[THE DATA]
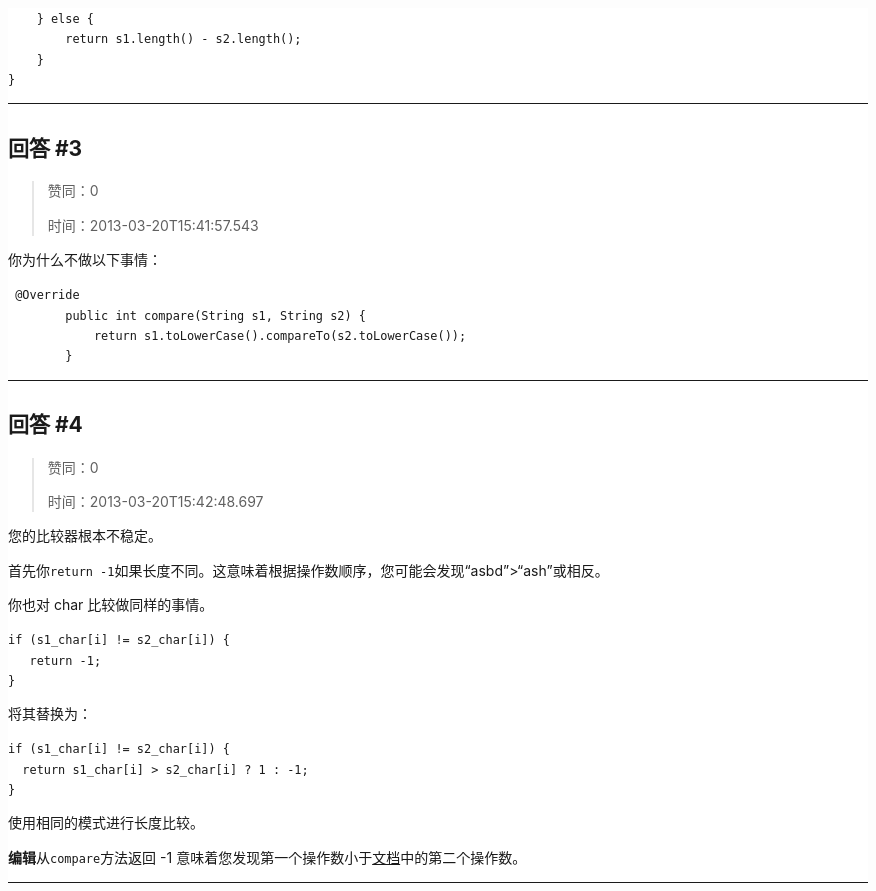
 ```
    } else {
        return s1.length() - s2.length();
    }
} 
```

* * *

## 回答 #3

> 赞同：0
> 
> 时间：2013-03-20T15:41:57.543

你为什么不做以下事情：

```
 @Override
        public int compare(String s1, String s2) {
            return s1.toLowerCase().compareTo(s2.toLowerCase());
        } 
```

* * *

## 回答 #4

> 赞同：0
> 
> 时间：2013-03-20T15:42:48.697

您的比较器根本不稳定。

首先你`return -1`如果长度不同。这意味着根据操作数顺序，您可能会发现“asbd”>“ash”或相反。

你也对 char 比较做同样的事情。

```
if (s1_char[i] != s2_char[i]) {
   return -1;
} 
```

将其替换为：

```
if (s1_char[i] != s2_char[i]) {
  return s1_char[i] > s2_char[i] ? 1 : -1;
} 
```

使用相同的模式进行长度比较。

**编辑**从`compare`方法返回 -1 意味着您发现第一个操作数小于[文档](http://docs.oracle.com/javase/6/docs/api/java/util/Comparator.html#compare%28T,%20T%29)中的第二个操作数。

* * *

[TASK STATEMENT]
Please tally the lines above that contain "return" and report nothing but the total.

[RESPONSE BELOW]
5